You can read more about the success of the Street Health program here


$10,000 Minor Grant Winners:


Autism West – Youth Engaging Successfully (YES) is currently a Perth based programme that targets 13-18 yr olds with an autism spectrum disorder.  This is a severely underserved population of children who have very few other means of socialising and learning life skills outside of their families.  Austism West are looking to extend the programme into Metro Perth (Leeming, Joondalup, Kalamunda) as well as running it in Albany.  YES aims to provide support for children on the spectrum to cope with the complex and often isolating social demands of the senior school years.  The children who attend develop strong friendships in their peer group, making positive changes in their behavioural and social development.  Parents of children who attend also find that they build a family of support around themselves simply by connecting with people who are experiencing the same challenges.   One audience member was so moved by their presentation at the dinner that they received an extra donation of $10,000, enabling them to partly realise their plan.

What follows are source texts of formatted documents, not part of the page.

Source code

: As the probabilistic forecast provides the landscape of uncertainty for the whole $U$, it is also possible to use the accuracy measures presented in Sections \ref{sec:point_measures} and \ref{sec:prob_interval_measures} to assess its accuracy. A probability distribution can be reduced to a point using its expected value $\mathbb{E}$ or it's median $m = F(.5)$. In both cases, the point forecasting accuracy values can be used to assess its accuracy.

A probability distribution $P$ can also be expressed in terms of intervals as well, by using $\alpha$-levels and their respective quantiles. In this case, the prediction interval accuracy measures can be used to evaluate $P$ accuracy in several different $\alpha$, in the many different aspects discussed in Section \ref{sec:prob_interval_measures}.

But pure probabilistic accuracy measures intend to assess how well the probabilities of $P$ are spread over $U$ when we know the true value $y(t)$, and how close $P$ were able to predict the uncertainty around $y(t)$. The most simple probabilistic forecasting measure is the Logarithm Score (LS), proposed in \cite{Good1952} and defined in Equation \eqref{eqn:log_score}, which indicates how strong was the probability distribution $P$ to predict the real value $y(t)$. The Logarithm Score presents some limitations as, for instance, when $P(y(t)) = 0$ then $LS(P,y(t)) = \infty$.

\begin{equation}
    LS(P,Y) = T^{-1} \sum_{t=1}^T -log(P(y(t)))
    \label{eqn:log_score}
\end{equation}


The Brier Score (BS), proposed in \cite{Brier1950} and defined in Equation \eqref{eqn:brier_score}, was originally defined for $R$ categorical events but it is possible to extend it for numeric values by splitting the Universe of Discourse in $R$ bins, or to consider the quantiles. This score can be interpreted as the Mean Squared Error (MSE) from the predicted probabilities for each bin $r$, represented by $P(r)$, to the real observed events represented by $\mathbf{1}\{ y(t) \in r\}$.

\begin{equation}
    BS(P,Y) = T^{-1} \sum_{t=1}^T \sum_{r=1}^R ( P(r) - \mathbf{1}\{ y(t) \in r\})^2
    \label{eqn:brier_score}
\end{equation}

Kalparrin – Kalparrin provide practical and emotional support for the families and carers of children with special needs, regardless of degree of severity or type of impairment.    Read about the two programs they ran with their minor grant at their grant acquittal reports here: Kalparrin-Growing-Up-Acquittal-Report, Kalparrin -Caring-Blokes-BBQ-School-Aquittal-Report In 2015 Kalparrin re-applied for and won a $100,000 Primary Grant – click here to read about their success.


EdConnect (formerly School Volunteer Program – SVP) – Established in the 1990s, SVP have been working within 200 WA schools with students from 7-17 years old by providing community volunteer mentors.  These mentors engage with at-risk children in a one-on-one scenario for a minimum of 1 hour per week, enabling them to better fulfil their academic potential, build resilience and support the emotionally at risk.  The grant would be used to extend the program regionally (Wheatbelt, Great Southern and South West WA)  into a further 31 schools potentially reaching 100s of vulnerable children.  Mentors typically come from the older generation within the school’s community which leads to intergenerational contact and stronger communities.  Edconnect also picked up an additional $5,000 on the night from a generous audience member!